The tragedy is many publishers will fail this coming year as print prices for consumers spiral out of control and year-round sales diminish and Ekushey Boi Mela sales tumble next February. Bangladeshi publishers might want to take a closer look at the way digital books have become an integral part of “western” publishing.
Like in most of the world, paper and printing prices in Bangladesh are soaring, with ink and binding costs, labour costs and distribution costs meaning books published in Bangladesh will have to be higher-priced than consumers are comfortable with.
Bangladesh publishing famously makes most of its annual income around the time of the annual Ekushey Boi Mela, usually held the entire month of February. But 2023 promises to be challenging, because books will be priced much higher next year than this.

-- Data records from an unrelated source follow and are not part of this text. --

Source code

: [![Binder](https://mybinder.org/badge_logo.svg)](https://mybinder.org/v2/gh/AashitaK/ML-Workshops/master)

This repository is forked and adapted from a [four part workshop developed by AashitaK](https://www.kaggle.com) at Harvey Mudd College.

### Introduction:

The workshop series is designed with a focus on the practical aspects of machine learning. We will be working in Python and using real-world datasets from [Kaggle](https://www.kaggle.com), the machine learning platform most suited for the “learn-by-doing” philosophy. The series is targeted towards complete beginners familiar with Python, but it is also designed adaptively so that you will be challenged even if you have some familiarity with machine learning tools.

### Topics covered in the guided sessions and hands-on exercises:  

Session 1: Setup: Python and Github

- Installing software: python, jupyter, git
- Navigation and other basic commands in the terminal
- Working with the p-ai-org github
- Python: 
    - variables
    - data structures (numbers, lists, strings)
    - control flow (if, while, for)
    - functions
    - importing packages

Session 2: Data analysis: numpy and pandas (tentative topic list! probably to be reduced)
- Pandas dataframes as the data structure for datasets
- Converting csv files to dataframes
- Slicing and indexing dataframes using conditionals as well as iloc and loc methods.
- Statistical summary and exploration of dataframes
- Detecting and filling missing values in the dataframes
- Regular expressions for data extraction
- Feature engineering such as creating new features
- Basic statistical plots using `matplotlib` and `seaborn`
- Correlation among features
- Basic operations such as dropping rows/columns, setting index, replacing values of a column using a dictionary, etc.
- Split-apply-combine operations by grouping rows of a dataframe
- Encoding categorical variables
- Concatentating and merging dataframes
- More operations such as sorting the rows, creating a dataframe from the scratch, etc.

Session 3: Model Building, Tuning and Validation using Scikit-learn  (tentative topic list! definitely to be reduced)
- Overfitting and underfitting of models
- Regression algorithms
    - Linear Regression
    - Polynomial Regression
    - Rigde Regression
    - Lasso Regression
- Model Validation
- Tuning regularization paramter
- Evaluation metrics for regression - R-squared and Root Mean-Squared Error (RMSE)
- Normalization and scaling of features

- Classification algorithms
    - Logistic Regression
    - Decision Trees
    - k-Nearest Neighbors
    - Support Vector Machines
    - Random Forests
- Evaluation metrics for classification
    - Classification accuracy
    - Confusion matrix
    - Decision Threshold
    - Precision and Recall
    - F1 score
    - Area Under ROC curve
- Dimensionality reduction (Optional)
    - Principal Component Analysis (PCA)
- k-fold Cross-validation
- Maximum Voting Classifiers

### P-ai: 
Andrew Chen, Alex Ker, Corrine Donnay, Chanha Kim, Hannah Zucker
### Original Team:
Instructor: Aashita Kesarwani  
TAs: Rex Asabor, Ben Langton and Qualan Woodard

Farid Ahmed, owner of Somoy Prokashon, told New Age that locally produced 80GSM offset paper cost BTK 1,700–1,800 in April but is now BTK 2,800, an increase of 55%, while black ink is up 40% and printing and binding costs are up 50%–60%, with power outages compounding the situation.
One would have hoped that more Bangladeshi publishers would have learned the lessons of the Pandemic and focussed on a hybrid business model offering more digital books alongside print, but the publishing industry reportage coming out of Bangladesh right now has little if any mention of digital even as a safety net, let alone a companion business model to print.
That perhaps made sense ten, or even five years ago, but today Bangladesh is at 77% internet penetration, meaning there are 130 million people online, every one of them using a device that could be hosting digital text or audio books on.
Of course for colourful children’s books and adult picture books there’s still a lot of room for improvement when it comes to digital books, but regular text-based books can easily be replicated and carry none of the paper, ink, binding and printing costs that burden printed books. They can also be sold 24/7 anywhere in the country -or indeed the world – where there is a sales platform and a means to pay.
But given it was only this year that the Ekushey Boi Mela even got a website –
it would appear Bangladesh has long way to go before it will be fully ready to embrace the digital advantage.
The tragedy is that that means many publishers will fail this coming year as print prices for consumers spiral out of control and year-round sales diminish and Ekushey Boi Mela sales tumble next February.
Bangladeshi publishers might want to take a closer look at the way digital books have become an integral part of “western” publishing.
In the USA the latest report from the American Publishers Association estimates put the ebook sales sector at 12.7% of all trade book sales, bringing in $80 million (BDT 7.6 billion) in revenue in July and $500 million (BDT 47 billion) for the first six months of 2022.
The real figure is much higher, because the APA only counts part of the market. For example, the Kindle Unlimited ebook subscription service operated by Amazon paid out $250 million (BDT 23.7 billion) in royalties to self-publishers in the first six months of 2022, on top of the $500 million the APA reported, and even here we are not counting all ebook revenue.
Digital audiobook sales are booming too, the latter driven almost entirely by smartphone consumption, while of course regular ebooks can also be read on a standard smartphone. In the first six months of 2022 digital audiobooks brought in $400 million for US publishers.
That’s a total of BDT 108 billion in digital books sales, still with many uncounted.
For a country like Bangladesh, where the major Western digital books operators are not available there is a very real opportunity for publishers to seize the initiative and sell direct to readers.
Formatting ebooks is not expensive, and once done there are no further production costs. Sell one ebook or one million and the production costs remain the same. No paper, print, ink, binding, warehousing and distribution costs.
Setting up a direct sales website is a relatively simple and inexpensive task, or digital books can be sold via third party sites which will handle all the payment processing and ebook delivery to the consumer, and hand the publisher a healthy profit each month. Each month, not just in February. Imagine what that could do for publisher cash-flow.
Right now domestic ebook sites are sparse, but Boitoi is a good example of a Bangladesh ebook platform poised for rapid growth.
Of course many readers will still prefer print, and for those that do, and are willing or able to pay the price that’s a bonus for publishers.
But Bangladesh-published print books are difficult to sell outside the country. Bangladeshi ebooks on the other hand have an instant global marketplace opportunity to reach Bangla-speaking neighbouring countries like India, to reach the Bangladeshi diaspora, and to reach new global markets in translation.